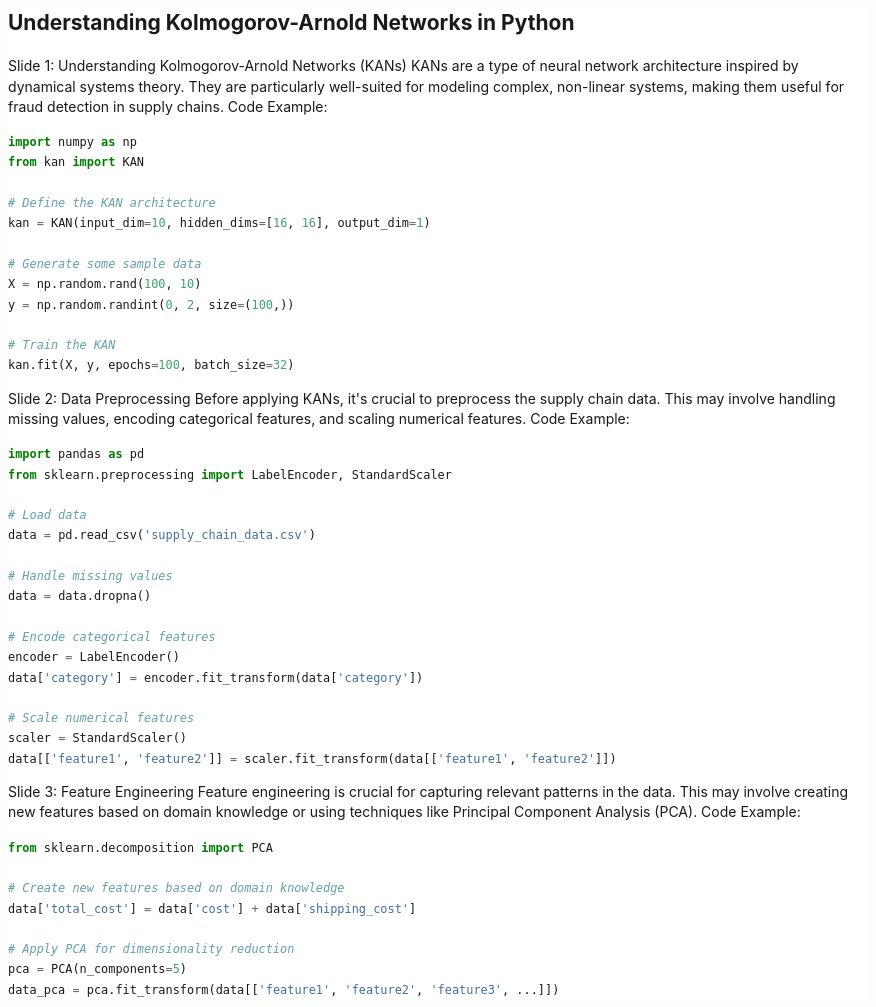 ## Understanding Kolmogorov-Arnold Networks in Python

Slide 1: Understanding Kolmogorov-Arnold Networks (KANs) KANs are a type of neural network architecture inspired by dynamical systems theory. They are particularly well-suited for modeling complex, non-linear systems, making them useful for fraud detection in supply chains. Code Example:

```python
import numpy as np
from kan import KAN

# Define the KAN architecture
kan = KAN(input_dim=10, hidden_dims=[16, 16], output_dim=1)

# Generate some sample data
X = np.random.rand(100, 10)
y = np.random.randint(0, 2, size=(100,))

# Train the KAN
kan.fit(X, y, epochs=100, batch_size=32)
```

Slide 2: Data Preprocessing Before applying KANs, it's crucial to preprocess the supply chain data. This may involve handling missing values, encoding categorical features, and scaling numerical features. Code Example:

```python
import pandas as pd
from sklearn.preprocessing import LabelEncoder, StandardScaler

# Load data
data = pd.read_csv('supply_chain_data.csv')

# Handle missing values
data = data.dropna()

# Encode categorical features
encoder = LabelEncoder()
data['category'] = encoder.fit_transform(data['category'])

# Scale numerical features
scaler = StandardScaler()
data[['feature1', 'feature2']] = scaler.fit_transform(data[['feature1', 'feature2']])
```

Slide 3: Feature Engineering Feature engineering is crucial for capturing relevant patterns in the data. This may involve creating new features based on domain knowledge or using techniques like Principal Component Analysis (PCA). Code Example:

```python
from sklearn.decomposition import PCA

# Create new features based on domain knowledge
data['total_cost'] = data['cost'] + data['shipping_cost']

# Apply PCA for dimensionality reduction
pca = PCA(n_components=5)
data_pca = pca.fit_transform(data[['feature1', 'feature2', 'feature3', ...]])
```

####################

Work out how many lines of the data hold the string "random". Reply with that number alone.

WRITTEN RESPONSE: 2